Like Conrad, Louis Begley was born in Poland and, though his command of English is more agile, he, too, came to the language as supplicant, not master. Both writers abandoned earlier careers — Conrad at sea and Begley in law — in order to pursue the writing life.

Like Conrad and like Henry James (with whom, because of a shared interest in point of view and lives of the elite, he is frequently linked), Begley often constructs his fictions around a narrator's futile attempt to comprehend another character. His 10th novel, Memories of a Marriage, offers a shifting take on two characters, a man and a woman with little in common but a broken wedlock.

During intermission of a concert at Lincoln Center, Philip, an aging, widowed novelist whose books attract prizes more readily than readers, runs into Lucy De Bourgh, scion of a Newport dynasty.

Philip, who recently sold his apartment in Paris to return to New York, knew Lucy in Europe 40 years earlier. Lucy had married Thomas Snow, a handsome, successful investment banker. Philip is reluctant to renew his acquaintance with Lucy, but when she refers to Thomas, who died in a swimming accident in Bahia, as "that monster," he is intrigued.

Thomas had become an internationally prominent pundit, and, before their divorce, Thomas and Lucy appeared to represent the acme of wealth, glamour and status. Lucy, who blames Thomas for her disappointments ("I have not had the life I had expected," she tells Philip. "Or the life I deserved"), is eager to share her memories of the marriage.
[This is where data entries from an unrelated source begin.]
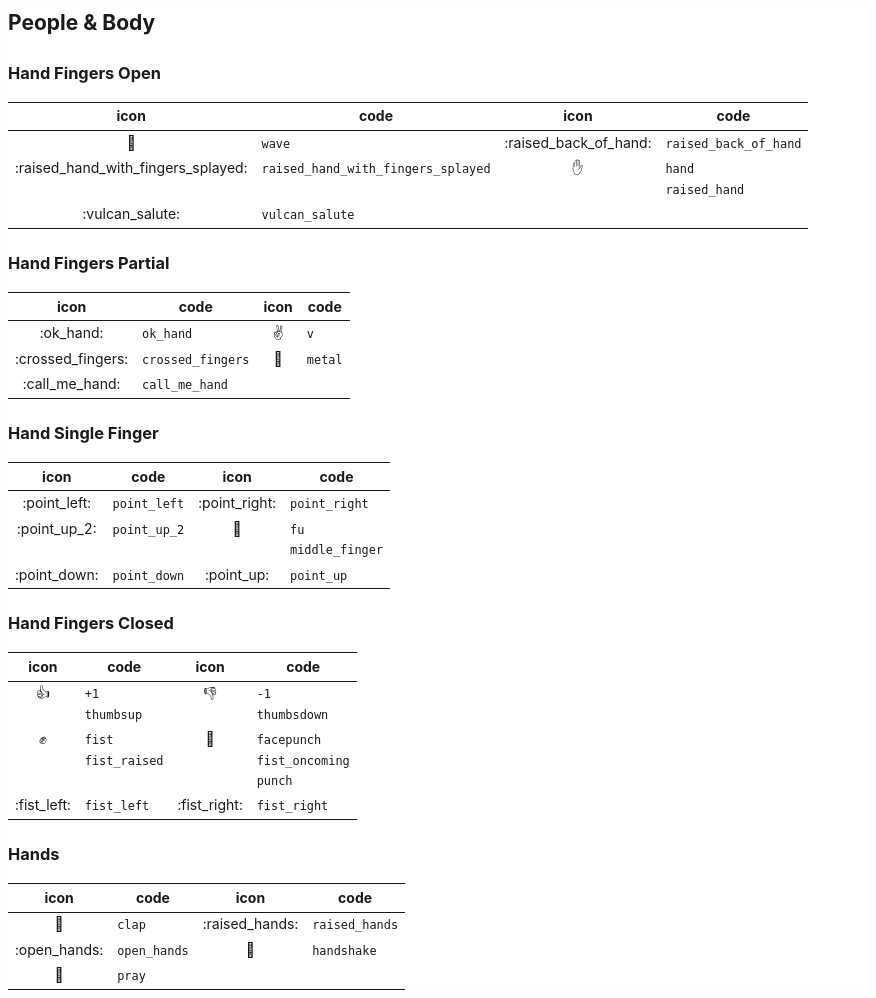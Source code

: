## People & Body

### Hand Fingers Open

| icon | code | icon | code |
| :-: | - | :-: | - |
| :wave: | `wave` | :raised\_back\_of\_hand: | `raised_back_of_hand` |
| :raised\_hand\_with\_fingers\_splayed: | `raised_hand_with_fingers_splayed` | :hand: | `hand` <br /> `raised_hand` |
| :vulcan\_salute: | `vulcan_salute` | | |

### Hand Fingers Partial

| icon | code | icon | code |
| :-: | - | :-: | - |
| :ok\_hand: | `ok_hand` | :v: | `v` |
| :crossed\_fingers: | `crossed_fingers` | :metal: | `metal` |
| :call\_me\_hand: | `call_me_hand` | | |

### Hand Single Finger

| icon | code | icon | code |
| :-: | - | :-: | - |
| :point\_left: | `point_left` | :point\_right: | `point_right` |
| :point\_up\_2: | `point_up_2` | :fu: | `fu` <br /> `middle_finger` |
| :point\_down: | `point_down` | :point\_up: | `point_up` |

### Hand Fingers Closed

| icon | code | icon | code |
| :-: | - | :-: | - |
| :+1: | `+1` <br /> `thumbsup` | :-1: | `-1` <br /> `thumbsdown` |
| :fist: | `fist` <br /> `fist_raised` | :facepunch: | `facepunch` <br /> `fist_oncoming` <br /> `punch` |
| :fist\_left: | `fist_left` | :fist\_right: | `fist_right` |

### Hands

| icon | code | icon | code |
| :-: | - | :-: | - |
| :clap: | `clap` | :raised\_hands: | `raised_hands` |
| :open\_hands: | `open_hands` | :handshake: | `handshake` |
| :pray: | `pray` | | |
During repeated meetings in Lucy's Park Avenue apartment, a posh Manhattan restaurant and his own country house in Connecticut, Philip listens raptly to her bitter testimony.
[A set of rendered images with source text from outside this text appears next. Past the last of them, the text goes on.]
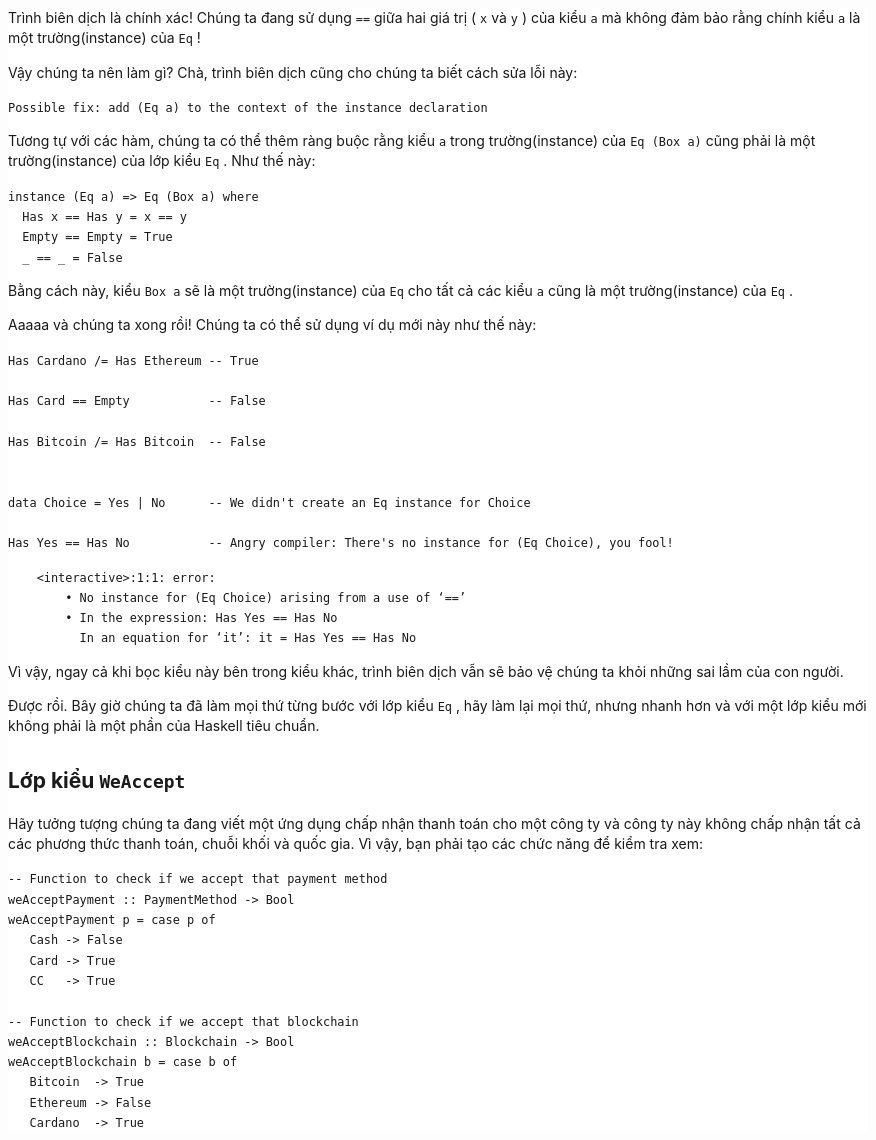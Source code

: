 Trình biên dịch là chính xác! Chúng ta đang sử dụng `==` giữa hai giá trị ( `x` và `y` ) của kiểu `a` mà không đảm bảo rằng chính kiểu `a` là một trường(instance) của `Eq` !

Vậy chúng ta nên làm gì? Chà, trình biên dịch cũng cho chúng ta biết cách sửa lỗi này:

```
Possible fix: add (Eq a) to the context of the instance declaration
```

Tương tự với các hàm, chúng ta có thể thêm ràng buộc rằng kiểu `a` trong trường(instance) của `Eq (Box a)` cũng phải là một trường(instance) của lớp kiểu `Eq` . Như thế này:

```{.haskell}
instance (Eq a) => Eq (Box a) where
  Has x == Has y = x == y
  Empty == Empty = True
  _ == _ = False
```

Bằng cách này, kiểu `Box a` sẽ là một trường(instance) của `Eq` cho tất cả các kiểu `a` cũng là một trường(instance) của `Eq` .

Aaaaa và chúng ta xong rồi! Chúng ta có thể sử dụng ví dụ mới này như thế này:

```{.haskell}
Has Cardano /= Has Ethereum -- True

Has Card == Empty           -- False

Has Bitcoin /= Has Bitcoin  -- False


data Choice = Yes | No      -- We didn't create an Eq instance for Choice

Has Yes == Has No           -- Angry compiler: There's no instance for (Eq Choice), you fool!
```

```
    <interactive>:1:1: error:
        • No instance for (Eq Choice) arising from a use of ‘==’
        • In the expression: Has Yes == Has No
          In an equation for ‘it’: it = Has Yes == Has No
```

Vì vậy, ngay cả khi bọc kiểu này bên trong kiểu khác, trình biên dịch vẫn sẽ bảo vệ chúng ta khỏi những sai lầm của con người.

Được rồi. Bây giờ chúng ta đã làm mọi thứ từng bước với lớp kiểu `Eq` , hãy làm lại mọi thứ, nhưng nhanh hơn và với một lớp kiểu mới không phải là một phần của Haskell tiêu chuẩn.

## Lớp kiểu `WeAccept`

Hãy tưởng tượng chúng ta đang viết một ứng dụng chấp nhận thanh toán cho một công ty và công ty này không chấp nhận tất cả các phương thức thanh toán, chuỗi khối và quốc gia. Vì vậy, bạn phải tạo các chức năng để kiểm tra xem:

```{.haskell}
-- Function to check if we accept that payment method
weAcceptPayment :: PaymentMethod -> Bool
weAcceptPayment p = case p of
   Cash -> False
   Card -> True
   CC   -> True

-- Function to check if we accept that blockchain
weAcceptBlockchain :: Blockchain -> Bool
weAcceptBlockchain b = case b of
   Bitcoin  -> True
   Ethereum -> False
   Cardano  -> True
```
After Wartime Lies (1991), his autobiographical first novel about a Jewish boy's ordeal in Nazi Poland, Begley has focused on the haut monde — privileged products of the right families and schools who maintain multiple residences in the right ZIP codes. "As is well known," says Philip, paraphrasing F. Scott Fitzgerald, "the very rich are different from the rest of us."

Unlike the very rich Lucy, Philip, with a city apartment, a country house and a private cook, is merely rich. Begley parses the nuances of wealth and rank, but, without echoing Hemingway's deflating riposte to Fitzgerald ("Yes, they have more money"), takes the 1 percent as his Yoknapatawpha County, finding universal drama in their desires, anxieties and blindnesses.
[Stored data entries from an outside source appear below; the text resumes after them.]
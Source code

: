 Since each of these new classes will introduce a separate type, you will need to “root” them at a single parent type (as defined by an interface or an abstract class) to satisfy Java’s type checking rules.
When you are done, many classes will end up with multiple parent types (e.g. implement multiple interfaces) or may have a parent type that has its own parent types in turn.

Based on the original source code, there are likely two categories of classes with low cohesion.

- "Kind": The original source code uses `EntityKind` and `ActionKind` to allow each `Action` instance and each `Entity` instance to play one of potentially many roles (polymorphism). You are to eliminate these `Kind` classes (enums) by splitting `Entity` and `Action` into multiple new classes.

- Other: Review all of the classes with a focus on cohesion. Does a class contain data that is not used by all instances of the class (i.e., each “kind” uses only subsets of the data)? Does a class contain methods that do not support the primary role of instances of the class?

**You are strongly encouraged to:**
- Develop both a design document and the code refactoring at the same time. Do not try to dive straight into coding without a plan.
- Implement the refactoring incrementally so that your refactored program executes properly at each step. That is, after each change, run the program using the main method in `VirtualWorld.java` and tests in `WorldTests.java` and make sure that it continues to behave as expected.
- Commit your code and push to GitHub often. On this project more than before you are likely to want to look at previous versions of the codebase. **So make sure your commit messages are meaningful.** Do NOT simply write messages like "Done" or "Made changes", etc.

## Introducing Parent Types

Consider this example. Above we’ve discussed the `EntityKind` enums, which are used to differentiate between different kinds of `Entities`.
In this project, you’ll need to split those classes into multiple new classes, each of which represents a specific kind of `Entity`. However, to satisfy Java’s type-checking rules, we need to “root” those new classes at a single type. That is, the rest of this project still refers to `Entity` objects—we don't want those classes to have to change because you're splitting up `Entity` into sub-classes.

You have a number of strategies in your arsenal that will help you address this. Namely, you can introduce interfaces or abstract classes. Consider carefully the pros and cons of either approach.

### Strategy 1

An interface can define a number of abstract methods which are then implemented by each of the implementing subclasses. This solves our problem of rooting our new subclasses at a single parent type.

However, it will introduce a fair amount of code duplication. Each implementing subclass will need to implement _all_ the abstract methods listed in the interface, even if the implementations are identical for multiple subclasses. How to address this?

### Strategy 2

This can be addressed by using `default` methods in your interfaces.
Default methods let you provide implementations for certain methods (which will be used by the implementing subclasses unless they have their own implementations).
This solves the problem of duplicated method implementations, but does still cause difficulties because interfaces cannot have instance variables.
The plural in the title Memories of a Marriage refers not only to Lucy's rambling account but also to versions of Lucy and Thomas offered by others, including Thomas' second wife, Jane, a vivacious TV talk-show host; Alex van Buren, the New England patrician who introduced Thomas to Lucy; and Jamie, the offspring of the marriage who degrades his De Bourgh pedigree by becoming a screenwriter and marrying a Chicana.

Philip, who himself had a brief fling with Lucy long ago, learns of her extravagant sexual exploits and her psychological collapse. He discovers that Thomas' origins as a "townie," whose father repaired cars for Newport socialites, led Lucy to resent her husband as a social climber exploiting her for money, status and sex. Or was the problem that Lucy was a psychotic, conniving snob who never even liked Thomas?

Making coherent fiction of all this will be a challenge to Philip, who has never been able to summarize even a book. "I've never thought I knew what a novel — somebody else's or mine — is 'about,' " he explains, "a failing that has made it difficult to earn a modest supplementary income as an occasional book reviewer or to answer journalists wanting to know what message readers should take away from my most recent book."

Asked what Begley's novel is "about," an honest reviewer might respond that it is about the impossibility of making sense of others' folly and our own. Memories of a Marriage is a consummately constructed monument to human imperfection.

Fiction • Shifting take on a man and a woman with little in common except broken wedlock.